YOUR ASSIGNMENT: Each line of the data below that contains "cases" must be copied.

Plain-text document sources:
=== Section Start ===

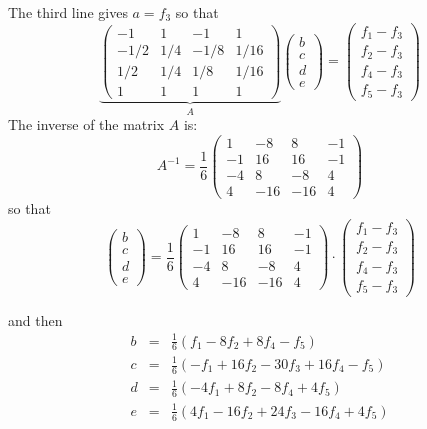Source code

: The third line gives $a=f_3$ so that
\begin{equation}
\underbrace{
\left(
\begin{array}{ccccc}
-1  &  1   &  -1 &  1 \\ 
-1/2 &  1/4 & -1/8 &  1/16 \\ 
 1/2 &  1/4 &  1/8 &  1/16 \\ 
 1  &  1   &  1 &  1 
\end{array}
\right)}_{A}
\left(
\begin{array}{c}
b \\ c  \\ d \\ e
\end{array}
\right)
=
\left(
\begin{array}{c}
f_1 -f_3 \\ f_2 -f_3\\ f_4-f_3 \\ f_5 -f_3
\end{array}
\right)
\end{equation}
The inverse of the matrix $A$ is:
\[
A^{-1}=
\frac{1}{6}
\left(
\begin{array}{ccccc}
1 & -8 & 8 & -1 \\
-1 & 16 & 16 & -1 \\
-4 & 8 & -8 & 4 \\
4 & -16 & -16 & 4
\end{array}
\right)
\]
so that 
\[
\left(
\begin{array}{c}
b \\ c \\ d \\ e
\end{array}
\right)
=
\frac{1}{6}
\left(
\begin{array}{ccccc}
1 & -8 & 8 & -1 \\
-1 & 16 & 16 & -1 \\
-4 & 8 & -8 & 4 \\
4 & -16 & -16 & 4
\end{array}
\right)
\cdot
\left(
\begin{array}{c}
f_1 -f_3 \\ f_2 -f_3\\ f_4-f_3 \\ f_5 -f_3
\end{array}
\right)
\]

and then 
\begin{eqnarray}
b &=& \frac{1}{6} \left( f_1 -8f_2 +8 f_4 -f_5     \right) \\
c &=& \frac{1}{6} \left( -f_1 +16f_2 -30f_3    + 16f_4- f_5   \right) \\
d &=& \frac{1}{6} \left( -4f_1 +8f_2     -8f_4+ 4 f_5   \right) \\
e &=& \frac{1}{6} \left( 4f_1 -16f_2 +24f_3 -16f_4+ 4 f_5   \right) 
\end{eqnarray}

=== Section End ===
=== Section Start ===

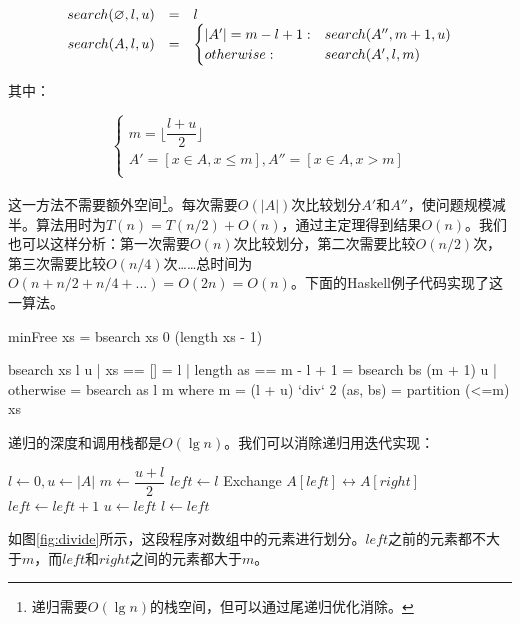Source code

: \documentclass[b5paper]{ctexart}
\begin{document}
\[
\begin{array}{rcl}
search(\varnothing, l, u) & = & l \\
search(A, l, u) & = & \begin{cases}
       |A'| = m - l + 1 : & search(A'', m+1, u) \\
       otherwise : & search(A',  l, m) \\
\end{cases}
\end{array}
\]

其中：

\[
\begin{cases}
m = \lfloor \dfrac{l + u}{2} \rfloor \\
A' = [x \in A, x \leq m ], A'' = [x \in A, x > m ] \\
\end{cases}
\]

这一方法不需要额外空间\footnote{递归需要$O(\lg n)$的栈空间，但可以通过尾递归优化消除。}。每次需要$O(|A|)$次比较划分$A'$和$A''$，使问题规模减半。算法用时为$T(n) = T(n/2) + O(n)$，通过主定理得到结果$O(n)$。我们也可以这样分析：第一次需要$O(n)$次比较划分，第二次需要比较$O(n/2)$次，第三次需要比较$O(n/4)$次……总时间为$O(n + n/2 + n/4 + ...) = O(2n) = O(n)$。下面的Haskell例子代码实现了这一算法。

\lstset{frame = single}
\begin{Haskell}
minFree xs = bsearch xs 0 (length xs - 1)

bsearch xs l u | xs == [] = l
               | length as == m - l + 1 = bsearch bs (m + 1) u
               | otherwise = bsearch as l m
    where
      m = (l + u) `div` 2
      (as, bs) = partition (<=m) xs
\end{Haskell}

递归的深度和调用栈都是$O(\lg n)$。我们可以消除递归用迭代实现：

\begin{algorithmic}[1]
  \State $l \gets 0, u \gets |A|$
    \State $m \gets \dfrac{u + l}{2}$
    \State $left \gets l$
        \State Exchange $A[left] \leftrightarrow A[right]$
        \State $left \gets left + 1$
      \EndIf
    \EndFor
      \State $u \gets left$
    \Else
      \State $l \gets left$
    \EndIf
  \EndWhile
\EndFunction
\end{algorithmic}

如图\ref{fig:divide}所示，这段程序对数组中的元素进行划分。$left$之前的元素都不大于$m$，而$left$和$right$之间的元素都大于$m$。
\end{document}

=== Section End ===

SOLUTION FOR THIS EXERCISE:
search(A, l, u) & = & \begin{cases}
\end{cases}
\begin{cases}
\end{cases}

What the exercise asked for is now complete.